→ **Assigned task**:
Filter the entries that follow, copying every line in which the word "Node" appears.

→ **Data shown**:
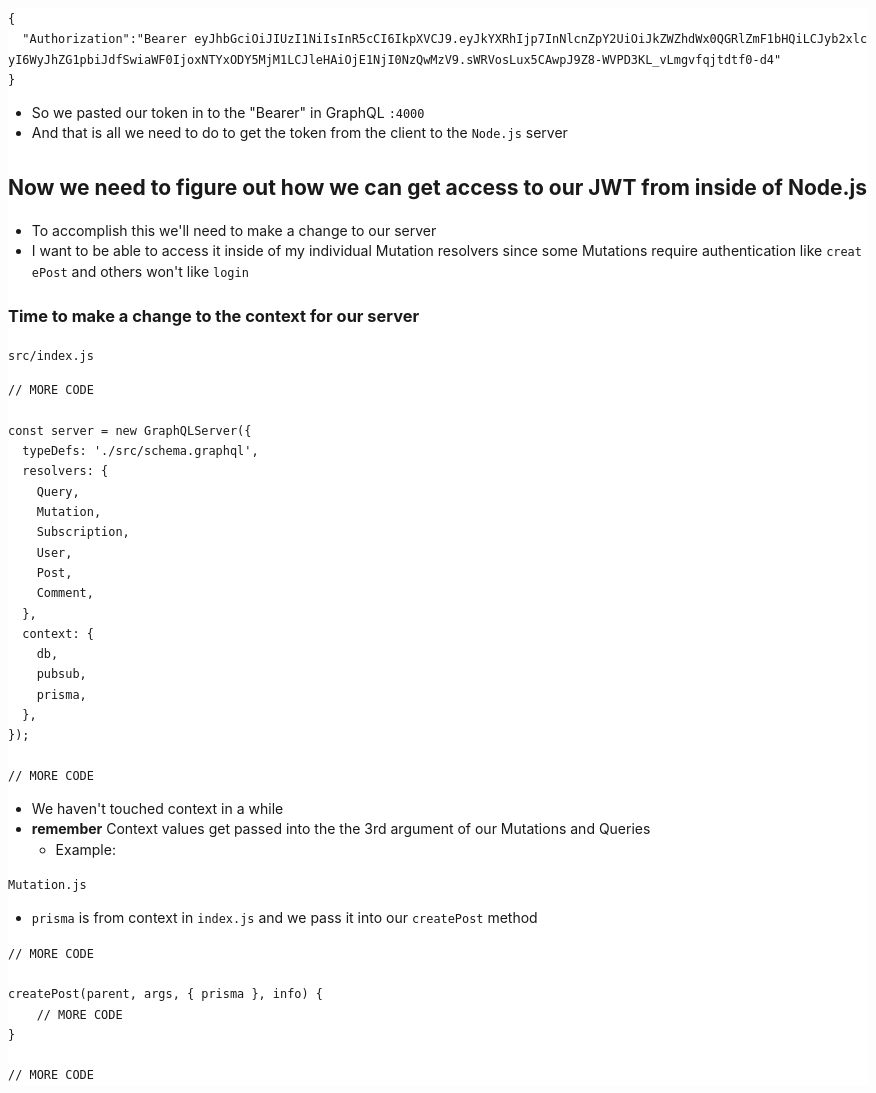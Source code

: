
 ```
{
  "Authorization":"Bearer eyJhbGciOiJIUzI1NiIsInR5cCI6IkpXVCJ9.eyJkYXRhIjp7InNlcnZpY2UiOiJkZWZhdWx0QGRlZmF1bHQiLCJyb2xlcyI6WyJhZG1pbiJdfSwiaWF0IjoxNTYxODY5MjM1LCJleHAiOjE1NjI0NzQwMzV9.sWRVosLux5CAwpJ9Z8-WVPD3KL_vLmgvfqjtdtf0-d4"
}
```

* So we pasted our token in to the "Bearer" in GraphQL `:4000`
* And that is all we need to do to get the token from the client to the `Node.js` server

## Now we need to figure out how we can get access to our JWT from inside of Node.js
* To accomplish this we'll need to make a change to our server
* I want to be able to access it inside of my individual Mutation resolvers since some Mutations require authentication like `createPost` and others won't like `login`

### Time to make a change to the context for our server
`src/index.js`

```
// MORE CODE

const server = new GraphQLServer({
  typeDefs: './src/schema.graphql',
  resolvers: {
    Query,
    Mutation,
    Subscription,
    User,
    Post,
    Comment,
  },
  context: {
    db,
    pubsub,
    prisma,
  },
});

// MORE CODE
```

* We haven't touched context in a while
* **remember** Context values get passed into the the 3rd argument of our Mutations and Queries
    - Example:

`Mutation.js`

* `prisma` is from context in `index.js` and we pass it into our `createPost` method

```
// MORE CODE

createPost(parent, args, { prisma }, info) {
    // MORE CODE
}

// MORE CODE
```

→ **Problem solution**:
* And that is all we need to do to get the token from the client to the `Node.js` server
## Now we need to figure out how we can get access to our JWT from inside of Node.js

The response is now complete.